### REQUIREMENT:
Set down exactly each line of the entries below, beginning at the one that contains "- All agents contribute to pattern database" and ending at the last, and no others.

### THE INPUT:
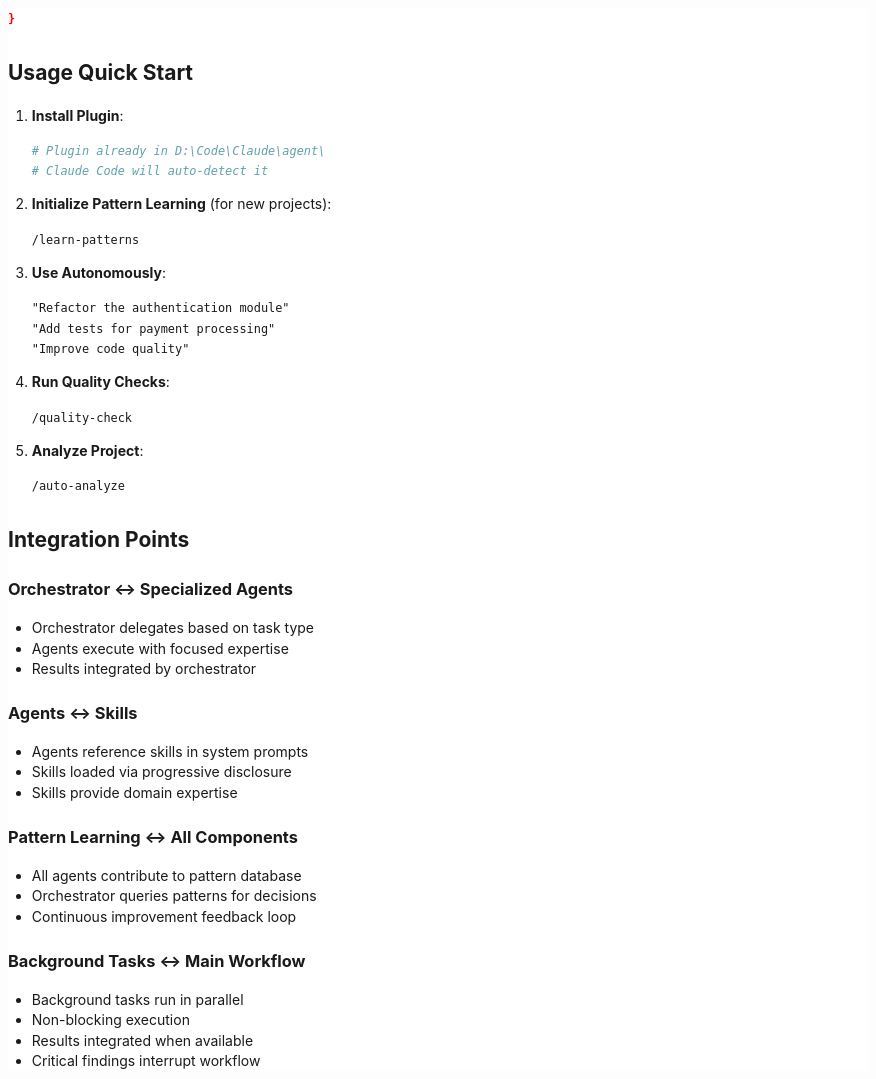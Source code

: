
 ```json
}
```

## Usage Quick Start

1. **Install Plugin**:
   ```bash
   # Plugin already in D:\Code\Claude\agent\
   # Claude Code will auto-detect it
   ```

2. **Initialize Pattern Learning** (for new projects):
   ```
   /learn-patterns
   ```

3. **Use Autonomously**:
   ```
   "Refactor the authentication module"
   "Add tests for payment processing"
   "Improve code quality"
   ```

4. **Run Quality Checks**:
   ```
   /quality-check
   ```

5. **Analyze Project**:
   ```
   /auto-analyze
   ```

## Integration Points

### Orchestrator ↔ Specialized Agents
- Orchestrator delegates based on task type
- Agents execute with focused expertise
- Results integrated by orchestrator

### Agents ↔ Skills
- Agents reference skills in system prompts
- Skills loaded via progressive disclosure
- Skills provide domain expertise

### Pattern Learning ↔ All Components
- All agents contribute to pattern database
- Orchestrator queries patterns for decisions
- Continuous improvement feedback loop

### Background Tasks ↔ Main Workflow
- Background tasks run in parallel
- Non-blocking execution
- Results integrated when available
- Critical findings interrupt workflow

### EXERCISE ANSWER:
- All agents contribute to pattern database
- Orchestrator queries patterns for decisions
- Continuous improvement feedback loop

### Background Tasks ↔ Main Workflow
- Background tasks run in parallel
- Non-blocking execution
- Results integrated when available
- Critical findings interrupt workflow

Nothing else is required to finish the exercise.